Saturday, February 13, 2016

PowerShell one liner to get USB Flash Drive Serial Number

First a confession, I bought the “Learn Windows PowerShell 3 in a Month of Lunches” book quite a while ago but still haven’t had the discipline to work my way through it.

Couple that with tons of PowerShell learning resources documented across the GSD blog and I am woefully behind the game.

However, I can read music so I guess that means I can puzzle out code with patience and Google searching.

One of my duties is to keep inventory of USB device issuances to the team. I record the serial numbers of the devices in a spreadsheet.

While some external USB HDD’s have the device serial number listed on the external case, USB flash drives aren’t so good wtih that practice.

There are some USB imaging tools such as the USB Image Tool or utilities such as USBDeview or Kanguru’s free Serial Number Display Tool that I could use to get that information directly.

However, I really like to stick with “in-box” tools and techniques so while that would be the “easy” way I’ve been collecting the information the “long-way-round” by the following process:

  1. Insert USB flash drive into system.
  2. Open Control Panel
  3. Open Device Manager
  4. Expand the “Universal Serial Bus controllers” item
  5. Look for the “USB Mass Storage Device” in the list (that’s my inserted flash drive)
  6. Right-click that item and select “Properties”
  7. Select the “Details” tab
  8. In the Properties list, pick “Device Instance Path”
  9. Read the serial number which is the trailing string after the last “\”

Eject and repeat.

What I wanted to do was just run a “WMIC” query directly from the command line to get that specific information via the Command Prompt.

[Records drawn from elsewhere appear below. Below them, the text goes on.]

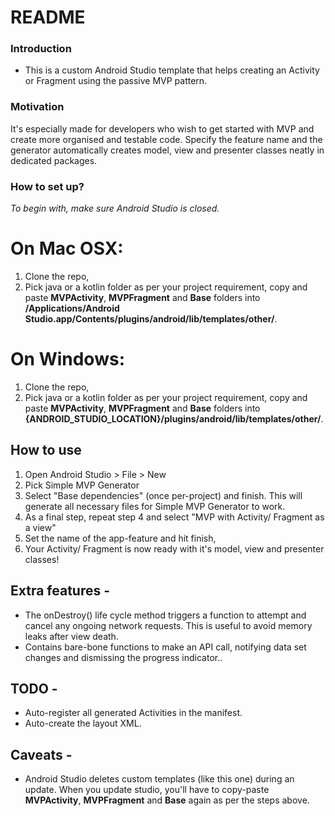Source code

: # README #

### Introduction ###

* This is a custom Android Studio template that helps creating an Activity or Fragment using the passive MVP pattern.

### Motivation ###

It's especially made for developers who wish to get started with MVP and create more organised and testable code. Specify the feature name and the generator automatically creates model, view and presenter classes neatly in dedicated packages. 

### How to set up? ###

*To begin with, make sure Android Studio is closed.* 

# On Mac OSX:

1. Clone the repo,
2. Pick java or a kotlin folder as per your project requirement, copy and paste **MVPActivity**, **MVPFragment** and **Base** folders into **/Applications/Android Studio.app/Contents/plugins/android/lib/templates/other/**.

# On Windows: 

1. Clone the repo,
2. Pick java or a kotlin folder as per your project requirement, copy and paste **MVPActivity**, **MVPFragment** and **Base** folders into **{ANDROID_STUDIO_LOCATION}/plugins/android/lib/templates/other/**.

## How to use ##

1. Open Android Studio > File > New
2. Pick Simple MVP Generator
3. Select "Base dependencies" (once per-project) and finish. This will generate all necessary files for Simple MVP Generator to work.
4. As a final step, repeat step 4 and select "MVP with Activity/ Fragment as a view"
5. Set the name of the app-feature and hit finish,
6. Your Activity/ Fragment is now ready with it's model, view and presenter classes!

## Extra features -

* The onDestroy() life cycle method triggers a function to attempt and cancel any ongoing network requests. This is useful to avoid memory leaks after view death.
* Contains bare-bone functions to make an API call, notifying data set changes and dismissing the progress indicator..

## TODO -

* Auto-register all generated Activities in the manifest.
* Auto-create the layout XML.

## Caveats - 

* Android Studio deletes custom templates (like this one) during an update. When you update studio, you'll have  to copy-paste **MVPActivity**, **MVPFragment** and **Base** again as per the steps above.
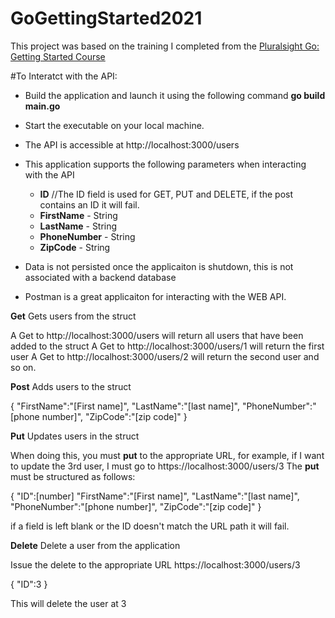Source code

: # GoGettingStarted2021

This project was based on the training I completed from the [Pluralsight Go: Getting Started Course](https://app.pluralsight.com/library/courses/getting-started-with-go/table-of-contents)

#To Interatct with the API:
* Build the application and launch it using the following command **go build main.go**
* Start the executable on your local machine.
* The API is accessible at http://localhost:3000/users
* This application supports the following parameters when interacting with the API
  * **ID** //The ID field is used for GET, PUT and DELETE, if the post contains an ID it will fail.
  * **FirstName** - String
  * **LastName** - String
  * **PhoneNumber** - String
  * **ZipCode** - String
* Data is not persisted once the applicaiton is shutdown, this is not associated with a backend database

* Postman is a great applicaiton for interacting with the WEB API.

**Get**
Gets users from the struct

A Get to http://localhost:3000/users will return all users that have been added to the struct
A Get to http://localhost:3000/users/1 will return the first user
A Get to http://localhost:3000/users/2 will return the second user and so on.

**Post**
Adds users to the struct

{
  "FirstName":"[First name]",
  "LastName":"[last name]",
  "PhoneNumber":"[phone number]",
  "ZipCode":"[zip code]"
}

**Put**
Updates users in the struct

When doing this, you must **put** to the appropriate URL, for example, if I want to update the 3rd user, I must go to https://localhost:3000/users/3
The **put** must be structured as follows:

{
  "ID":[number]
  "FirstName":"[First name]",
  "LastName":"[last name]",
  "PhoneNumber":"[phone number]",
  "ZipCode":"[zip code]"
}

if a field is left blank or the ID doesn't match the URL path it will fail.

**Delete**
Delete a user from the application

Issue the delete to the appropriate URL https://localhost:3000/users/3

{
  "ID":3
}

This will delete the user at 3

But despite my best efforts (which isn’t saying much) I wasn’t able to locate the correct parameter.

Tonight I did find and tweak a similar command via PowerShell and it does the trick. So while it isn’t elegant, it does the job I need. Victory at last!

gwmi Win32_USBControllerDevice |%{[wmi]($_.Dependent)} | Where-Object {($_.Description -like '*mass*')} | Sort Description,DeviceID | ft Description,DeviceID –auto

(That’s one long string btw.)

So I can get a result like this:

Description             DeviceID
-----------             --------
USB Mass Storage Device USB\VID_0DD8&PID_3200\<serial number displayed here>

Your DeviceID details will vary depending on the make/model/etc. but the serial number is there easy to copy/paste.

Credits:

wmi - Getting a USB Device Instance Path in Powershell - Stack Overflow. This post got me finally on the right track but still didn’t work for me.

Displaying USB Devices using WMI - Windows PowerShell Blog.  Jeffrey Snover’s post did get me the output I was looking for, but I then needed to clean it up just a bit as I only wanted the “USB Mass Storage Device” information.

Filtering PowerShell Objects - PowerShell content from Windows IT Pro. This was the final bit in giving examples how I could filter for just the one line I needed.

If anyone can “refine” the code or filter it more to just pass on the Serial Number string itself, I would be grateful for any recommendations.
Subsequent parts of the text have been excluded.